Why the Estate Tax Matters
Estate Tax as a Charitable Giving Incentive
- The federal estate tax provides strong incentives to people to donate from their estates to charitable organizations and thereby encourages the donation of significant revenues to support services and programs that are vital to sustaining healthy communities and the well-being of Americans of all ages.
- The Congressional Budget Office* found that the estate tax leads affluent individuals to donate far more than they otherwise would, because such donations sharply reduce estate tax liability.
- These contributions are needed more than ever in these difficult economic times.
- Giving through charitable bequests totaled $28.4 billion in 2008 – 9% of total giving and contributions from philanthropic foundations, many of which were created through bequests accounted for another $32.65 billion in 2008.

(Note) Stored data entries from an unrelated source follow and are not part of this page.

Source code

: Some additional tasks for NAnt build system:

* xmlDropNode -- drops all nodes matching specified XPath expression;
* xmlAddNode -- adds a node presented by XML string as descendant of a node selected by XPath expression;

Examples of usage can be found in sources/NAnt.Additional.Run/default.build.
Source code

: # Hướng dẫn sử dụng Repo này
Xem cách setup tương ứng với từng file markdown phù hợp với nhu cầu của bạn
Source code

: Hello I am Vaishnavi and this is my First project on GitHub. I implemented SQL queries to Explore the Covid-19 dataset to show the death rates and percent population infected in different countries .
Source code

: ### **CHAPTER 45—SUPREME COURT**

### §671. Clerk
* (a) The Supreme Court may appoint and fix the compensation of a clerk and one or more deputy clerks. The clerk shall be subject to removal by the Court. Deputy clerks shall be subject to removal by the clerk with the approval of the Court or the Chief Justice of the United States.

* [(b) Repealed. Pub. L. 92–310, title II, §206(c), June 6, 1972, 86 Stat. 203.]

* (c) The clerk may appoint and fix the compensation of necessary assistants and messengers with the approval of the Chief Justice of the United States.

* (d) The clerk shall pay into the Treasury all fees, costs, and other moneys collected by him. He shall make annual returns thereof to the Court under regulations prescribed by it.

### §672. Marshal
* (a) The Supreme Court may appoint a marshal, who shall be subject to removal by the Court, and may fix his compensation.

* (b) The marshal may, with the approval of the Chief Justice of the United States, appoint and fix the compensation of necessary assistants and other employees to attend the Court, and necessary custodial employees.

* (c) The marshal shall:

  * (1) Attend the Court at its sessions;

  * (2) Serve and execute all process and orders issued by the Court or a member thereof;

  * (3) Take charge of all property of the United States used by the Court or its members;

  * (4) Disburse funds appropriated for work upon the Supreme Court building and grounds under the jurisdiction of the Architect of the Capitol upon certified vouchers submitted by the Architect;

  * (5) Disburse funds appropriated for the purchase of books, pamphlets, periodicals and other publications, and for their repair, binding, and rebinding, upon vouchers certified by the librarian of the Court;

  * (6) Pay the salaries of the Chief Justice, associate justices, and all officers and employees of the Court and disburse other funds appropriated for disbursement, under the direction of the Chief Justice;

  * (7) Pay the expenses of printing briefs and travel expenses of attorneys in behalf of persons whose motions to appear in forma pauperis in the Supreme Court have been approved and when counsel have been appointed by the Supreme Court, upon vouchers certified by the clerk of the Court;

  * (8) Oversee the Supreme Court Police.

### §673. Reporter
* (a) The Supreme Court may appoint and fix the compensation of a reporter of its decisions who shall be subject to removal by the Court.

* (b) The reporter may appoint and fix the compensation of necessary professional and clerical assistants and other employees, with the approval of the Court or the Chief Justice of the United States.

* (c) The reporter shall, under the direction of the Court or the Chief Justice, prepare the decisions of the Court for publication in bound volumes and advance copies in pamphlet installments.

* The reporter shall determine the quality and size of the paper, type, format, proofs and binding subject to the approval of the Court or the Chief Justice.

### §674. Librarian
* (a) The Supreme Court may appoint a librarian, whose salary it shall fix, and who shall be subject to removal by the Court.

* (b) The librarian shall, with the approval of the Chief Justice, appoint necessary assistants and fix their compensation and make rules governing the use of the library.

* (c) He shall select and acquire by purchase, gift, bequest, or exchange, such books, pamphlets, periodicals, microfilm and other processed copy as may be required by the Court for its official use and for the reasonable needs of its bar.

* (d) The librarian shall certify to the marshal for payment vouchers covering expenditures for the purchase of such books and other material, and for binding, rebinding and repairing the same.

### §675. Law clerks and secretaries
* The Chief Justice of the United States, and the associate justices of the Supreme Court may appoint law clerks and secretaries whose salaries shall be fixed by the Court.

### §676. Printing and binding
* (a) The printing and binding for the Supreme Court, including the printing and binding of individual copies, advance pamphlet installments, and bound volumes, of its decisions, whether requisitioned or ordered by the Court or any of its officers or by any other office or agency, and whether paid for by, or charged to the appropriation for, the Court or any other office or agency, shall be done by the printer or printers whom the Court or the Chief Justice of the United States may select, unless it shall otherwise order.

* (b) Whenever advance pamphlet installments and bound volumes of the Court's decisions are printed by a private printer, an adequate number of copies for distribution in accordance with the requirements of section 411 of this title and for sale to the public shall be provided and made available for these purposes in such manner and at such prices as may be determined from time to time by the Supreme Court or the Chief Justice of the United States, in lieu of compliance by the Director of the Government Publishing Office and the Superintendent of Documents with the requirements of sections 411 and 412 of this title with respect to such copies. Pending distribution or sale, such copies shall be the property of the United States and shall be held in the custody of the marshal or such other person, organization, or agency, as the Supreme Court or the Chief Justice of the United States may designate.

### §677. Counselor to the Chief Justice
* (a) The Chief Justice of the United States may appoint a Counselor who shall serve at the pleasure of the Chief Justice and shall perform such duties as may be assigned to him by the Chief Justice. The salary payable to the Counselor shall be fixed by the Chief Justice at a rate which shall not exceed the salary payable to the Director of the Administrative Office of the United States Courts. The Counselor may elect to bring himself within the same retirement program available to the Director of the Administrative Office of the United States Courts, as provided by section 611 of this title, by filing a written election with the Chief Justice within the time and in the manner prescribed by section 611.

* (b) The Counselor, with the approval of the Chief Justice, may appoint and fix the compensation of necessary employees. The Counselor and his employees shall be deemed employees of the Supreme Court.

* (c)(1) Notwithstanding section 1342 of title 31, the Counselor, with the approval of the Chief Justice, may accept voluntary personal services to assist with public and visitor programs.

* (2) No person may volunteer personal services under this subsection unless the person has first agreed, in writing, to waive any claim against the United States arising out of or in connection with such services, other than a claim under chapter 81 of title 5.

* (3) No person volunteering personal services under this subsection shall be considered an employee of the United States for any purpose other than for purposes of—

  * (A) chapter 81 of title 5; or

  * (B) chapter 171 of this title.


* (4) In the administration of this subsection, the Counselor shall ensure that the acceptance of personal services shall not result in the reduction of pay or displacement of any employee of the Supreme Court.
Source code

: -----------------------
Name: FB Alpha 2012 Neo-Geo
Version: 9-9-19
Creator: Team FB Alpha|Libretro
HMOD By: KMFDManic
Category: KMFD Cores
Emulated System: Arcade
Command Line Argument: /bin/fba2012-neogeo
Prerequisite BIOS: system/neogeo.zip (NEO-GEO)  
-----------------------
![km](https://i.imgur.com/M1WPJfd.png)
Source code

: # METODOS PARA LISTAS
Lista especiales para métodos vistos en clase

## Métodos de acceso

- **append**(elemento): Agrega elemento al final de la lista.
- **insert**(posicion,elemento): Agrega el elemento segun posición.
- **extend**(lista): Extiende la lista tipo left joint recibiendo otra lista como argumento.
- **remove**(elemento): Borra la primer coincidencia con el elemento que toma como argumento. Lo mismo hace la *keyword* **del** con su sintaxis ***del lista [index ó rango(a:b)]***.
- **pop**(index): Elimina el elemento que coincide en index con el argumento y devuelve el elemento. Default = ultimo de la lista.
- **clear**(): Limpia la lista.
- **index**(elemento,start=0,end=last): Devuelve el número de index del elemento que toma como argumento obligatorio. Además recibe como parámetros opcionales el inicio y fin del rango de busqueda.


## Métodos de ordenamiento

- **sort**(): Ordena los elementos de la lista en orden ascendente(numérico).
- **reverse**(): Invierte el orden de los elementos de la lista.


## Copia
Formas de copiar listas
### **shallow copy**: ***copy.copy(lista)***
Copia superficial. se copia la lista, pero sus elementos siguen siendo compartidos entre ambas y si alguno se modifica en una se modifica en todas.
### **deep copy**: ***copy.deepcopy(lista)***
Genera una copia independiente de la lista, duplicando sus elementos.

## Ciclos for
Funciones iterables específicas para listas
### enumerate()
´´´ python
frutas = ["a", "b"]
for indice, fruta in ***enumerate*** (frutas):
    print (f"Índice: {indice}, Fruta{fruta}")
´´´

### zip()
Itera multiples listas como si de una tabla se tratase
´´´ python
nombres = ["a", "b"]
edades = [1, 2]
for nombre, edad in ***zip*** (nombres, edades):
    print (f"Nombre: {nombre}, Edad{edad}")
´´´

- Any further weakening or repeal of the estate tax from 2009 levels would diminish an important source of revenue for the charitable community by making charitable bequests more expensive, thereby reducing contributions and diminishing our ability to address the needs of the individuals and communities we serve.
Who is Subject to the Estate Tax?
- Fewer than 3 in every 1,000 estates were subject to the estate tax in 2009.
- Extending the estate tax at 2009 levels would shield virtually all farm and small businesses from tax liability.
- A Congressional Budget Office study found that of the few farms and small businesses that would owe an estate tax liability in 2009, an overwhelming majority would have significant liquid assets to pay the tax without touching the farm or business.